Bayer loses Yasmin case to Barr
AP noted Judge Peter G. Sheridan found that one patent of Bayer was invalid because of obviousness under 103. The original patent owner, Schering AG, and partner Berlex sued Barr in 2005. Bayer AG bought Schering AG in 2007.
UPDATE -->
On criticism of Judge Sheridan's obviousness analysis, see patentdocs:
Judge Sheridan disregarded this evidence, on the grounds that it was not reasonable to him that Bayer's scientists would have changed direction as abruptly as they purportedly did in their formulation work.
(...)
This is madness. It cannot be the Supreme Court's intention to unleash the generally uninformed "common sense" of the generalist judiciary to trump testimony by the individuals -- the inventors -- who actually perform the experiments and produce the inventions whose disclosure fulfills the Constitutional mandate to "promote the progress of the useful arts." But that is precisely the effect that the KSR decision, and most of the rest of the Supreme Court's obviousness jurisprudence will have (and is having) on U.S. patent law.

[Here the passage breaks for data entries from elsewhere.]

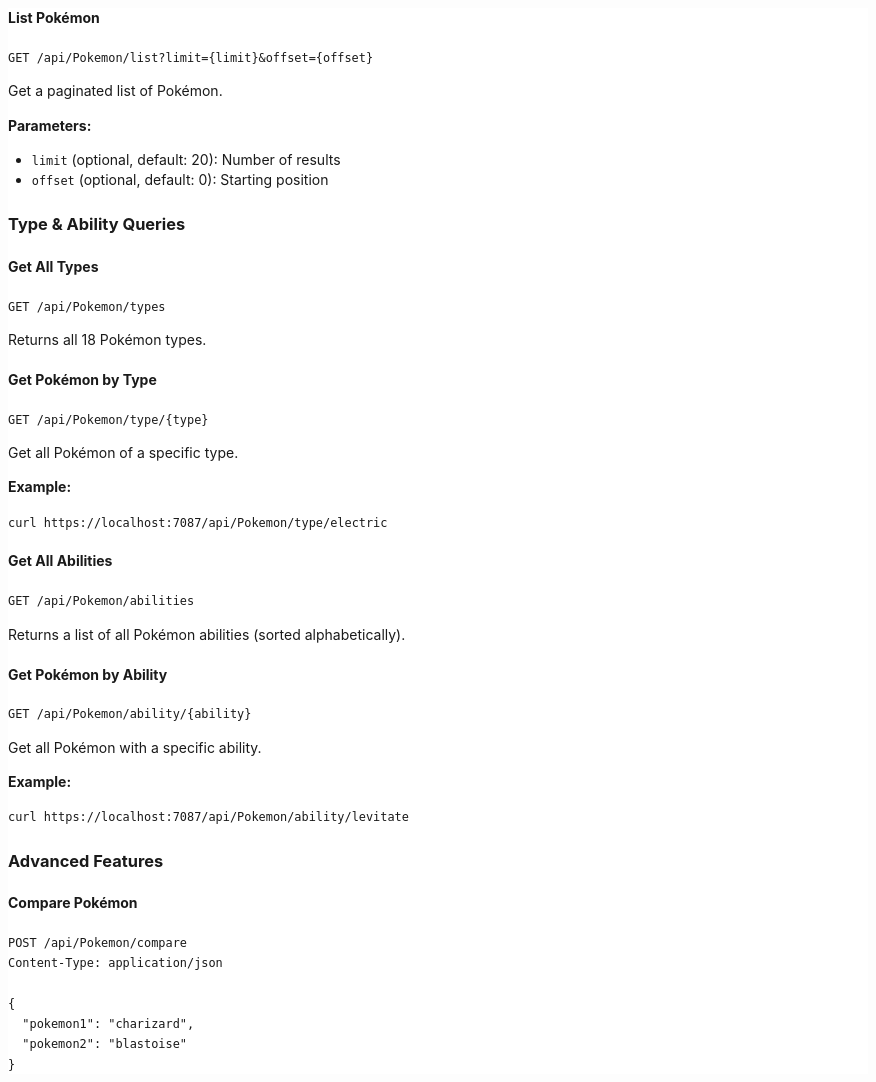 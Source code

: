 #### List Pokémon
```http
GET /api/Pokemon/list?limit={limit}&offset={offset}
```
Get a paginated list of Pokémon.

**Parameters:**
- `limit` (optional, default: 20): Number of results
- `offset` (optional, default: 0): Starting position

### Type & Ability Queries

#### Get All Types
```http
GET /api/Pokemon/types
```
Returns all 18 Pokémon types.

#### Get Pokémon by Type
```http
GET /api/Pokemon/type/{type}
```
Get all Pokémon of a specific type.

**Example:**
```bash
curl https://localhost:7087/api/Pokemon/type/electric
```

#### Get All Abilities
```http
GET /api/Pokemon/abilities
```
Returns a list of all Pokémon abilities (sorted alphabetically).

#### Get Pokémon by Ability
```http
GET /api/Pokemon/ability/{ability}
```
Get all Pokémon with a specific ability.

**Example:**
```bash
curl https://localhost:7087/api/Pokemon/ability/levitate
```

### Advanced Features

#### Compare Pokémon
```http
POST /api/Pokemon/compare
Content-Type: application/json

{
  "pokemon1": "charizard",
  "pokemon2": "blastoise"
}
```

It is not enough that the Court mistakes the proper emphasis of the correct Constitutional analysis by putting the cart of restricting monopolies before the horse of promoting disclosure of new inventions. In KSR and the rest of the Supreme Court's "totality of the circumstances," "we know an obvious invention when we see one" jurisprudence, it substitutes judicial common sense for scientific common sense. Folly, pure and simple.